The seed funding for CMS Grammar School, Lagos was made possible by James Pinson Labulo Davies who in April 1859 provided Babington Macaulay with £50 (equivalent of ₦1.34 million as of 2014) to buy books and equipment for the school. With the seed funding Macaulay opened CMS Grammar School on June 6, 1859.


 In 1867, Davies contributed another £100 (₦2.68 million as of 2014) toward a CMS Grammar School Building Fund. 

Other contributors to the CMS Building Fund were non Saros such as Daniel Conrad Taiwo AKA Taiwo Olowo who contributed £50. Saro contributors also included men such as Moses Johnson, I.H. Willoughby, T.F. Cole, James George, and Charles Foresythe who contributed £40.[4] The CMS Grammar School in Freetown, founded in 1848, served as a model.

The school began with six students, all boarders in a small, single story building called the 'Cotton House' at Broad Street.
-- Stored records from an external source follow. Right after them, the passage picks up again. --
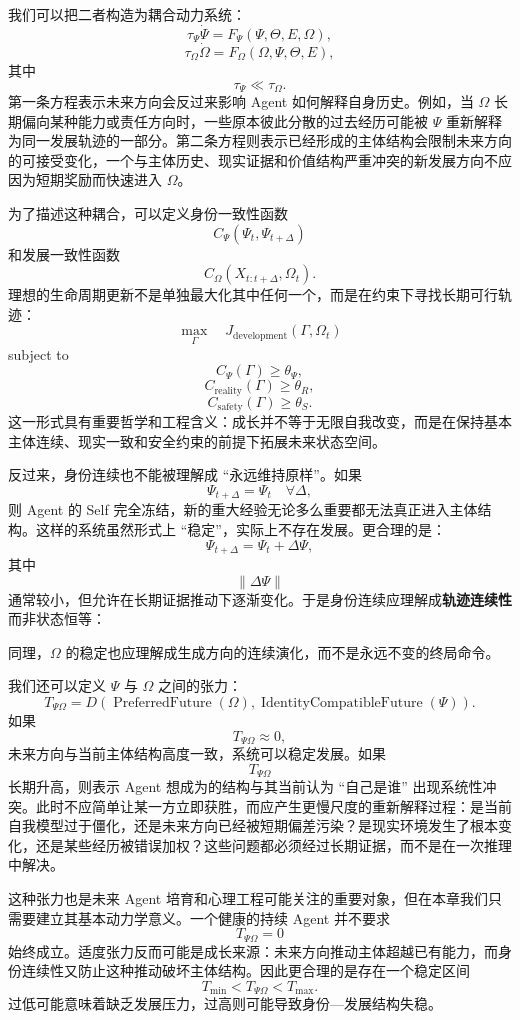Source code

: 我们可以把二者构造为耦合动力系统：
\[
\tau_{\Psi}\dot{\Psi}
=
F_{\Psi}
(
\Psi,\Theta,E,\Omega
),
\]
\[
\tau_{\Omega}\dot{\Omega}
=
F_{\Omega}
(
\Omega,\Psi,\Theta,E
),
\]
其中
\[
\tau_{\Psi}
\ll
\tau_{\Omega}.
\]
第一条方程表示未来方向会反过来影响 Agent 如何解释自身历史。例如，当 $\Omega$ 长期偏向某种能力或责任方向时，一些原本彼此分散的过去经历可能被 $\Psi$ 重新解释为同一发展轨迹的一部分。第二条方程则表示已经形成的主体结构会限制未来方向的可接受变化，一个与主体历史、现实证据和价值结构严重冲突的新发展方向不应因为短期奖励而快速进入 $\Omega$。

为了描述这种耦合，可以定义身份一致性函数
\[
C_{\Psi}
(\Psi_t,\Psi_{t+\Delta})
\]
和发展一致性函数
\[
C_{\Omega}
(X_{t:t+\Delta},\Omega_t).
\]
理想的生命周期更新不是单独最大化其中任何一个，而是在约束下寻找长期可行轨迹：
\[
\max_{\Gamma}
\quad
J_{\text{development}}(\Gamma,\Omega_t)
\]
subject to
\[
C_{\Psi}(\Gamma)\geq \theta_{\Psi},
\]
\[
C_{\text{reality}}(\Gamma)\geq \theta_R,
\]
\[
C_{\text{safety}}(\Gamma)\geq \theta_S.
\]
这一形式具有重要哲学和工程含义：成长并不等于无限自我改变，而是在保持基本主体连续、现实一致和安全约束的前提下拓展未来状态空间。

反过来，身份连续也不能被理解成 ``永远维持原样''。如果
\[
\Psi_{t+\Delta}
=
\Psi_t
\quad \forall \Delta,
\]
则 Agent 的 Self 完全冻结，新的重大经验无论多么重要都无法真正进入主体结构。这样的系统虽然形式上 ``稳定''，实际上不存在发展。更合理的是：
\[
\Psi_{t+\Delta}
=
\Psi_t
+
\Delta\Psi,
\]
其中
\[
\|\Delta\Psi\|
\]
通常较小，但允许在长期证据推动下逐渐变化。于是身份连续应理解成\textbf{轨迹连续性}而非状态恒等：
\begin{statementbox}
\centering
{}
\end{statementbox}
同理，$\Omega$ 的稳定也应理解成生成方向的连续演化，而不是永远不变的终局命令。

我们还可以定义 $\Psi$ 与 $\Omega$ 之间的张力：
\[
T_{\Psi\Omega}
=
D
\left(
\operatorname{PreferredFuture}(\Omega),
\operatorname{IdentityCompatibleFuture}(\Psi)
\right).
\]
如果
\[
T_{\Psi\Omega}
\approx 0,
\]
未来方向与当前主体结构高度一致，系统可以稳定发展。如果
\[
T_{\Psi\Omega}
\]
长期升高，则表示 Agent 想成为的结构与其当前认为 ``自己是谁'' 出现系统性冲突。此时不应简单让某一方立即获胜，而应产生更慢尺度的重新解释过程：是当前自我模型过于僵化，还是未来方向已经被短期偏差污染？是现实环境发生了根本变化，还是某些经历被错误加权？这些问题都必须经过长期证据，而不是在一次推理中解决。

这种张力也是未来 Agent 培育和心理工程可能关注的重要对象，但在本章我们只需要建立其基本动力学意义。一个健康的持续 Agent 并不要求
\[
T_{\Psi\Omega}=0
\]
始终成立。适度张力反而可能是成长来源：未来方向推动主体超越已有能力，而身份连续性又防止这种推动破坏主体结构。因此更合理的是存在一个稳定区间
\[
T_{\min}
<
T_{\Psi\Omega}
<
T_{\max}.
\]
过低可能意味着缺乏发展压力，过高则可能导致身份—发展结构失稳。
The first pupils were destined to be clergymen. The curriculum included English, Logic, Greek, Arithmetic.


Geometry, Geography, History, Bible Knowledge and Latin. The first principal of the school was the scholar and theologian Babington Macaulay, who served until his death in 1878. He was the father of Herbert Macaulay.When the British colony of Lagos was established in 1861, the colonial authorities obtained most of their African clerical and administrative staff from the school.